» WHAT IS REQUIRED: Which lines of the data contain the string "horses"? Copy every one of them.
*** INFORMATION SUPPLIED Section Begins ***
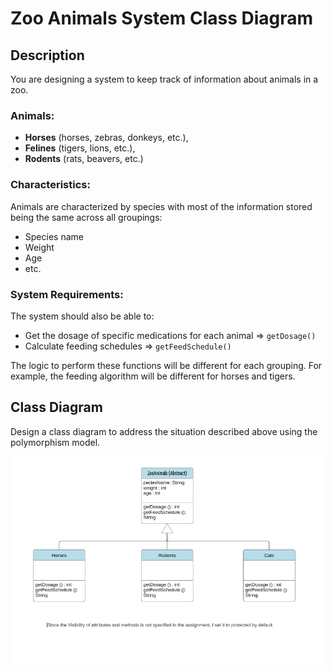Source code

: # Zoo Animals System Class Diagram

## Description
You are designing a system to keep track of information about animals in a zoo.

### Animals:
- **Horses** (horses, zebras, donkeys, etc.),
- **Felines** (tigers, lions, etc.),
- **Rodents** (rats, beavers, etc.)

### Characteristics:
Animals are characterized by species with most of the information stored being the same across all groupings:
- Species name
- Weight
- Age
- etc.

### System Requirements:
The system should also be able to:
- Get the dosage of specific medications for each animal => `getDosage()`
- Calculate feeding schedules => `getFeedSchedule()`

The logic to perform these functions will be different for each grouping. For example, the feeding algorithm will be different for horses and tigers.

## Class Diagram
Design a class diagram to address the situation described above using the polymorphism model.

![Zoo Animals Class Diagram](https://github.com/MeNasy/UML_Diagram_Projects/blob/main/Zoo_Animals_Class_Diagram/Screenshot%20from%202024-07-07%2013-33-00.png)
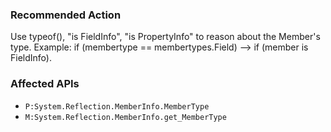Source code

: ### Recommended Action
Use typeof(), "is FieldInfo", "is PropertyInfo" to reason about the Member's type. Example: if (membertype == membertypes.Field) --> if (member is FieldInfo).

### Affected APIs
* `P:System.Reflection.MemberInfo.MemberType`
* `M:System.Reflection.MemberInfo.get_MemberType`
*** INFORMATION SUPPLIED Section Ends ***
» RESPONSE FOR THIS EXERCISE:
- **Horses** (horses, zebras, donkeys, etc.),
The logic to perform these functions will be different for each grouping. For example, the feeding algorithm will be different for horses and tigers.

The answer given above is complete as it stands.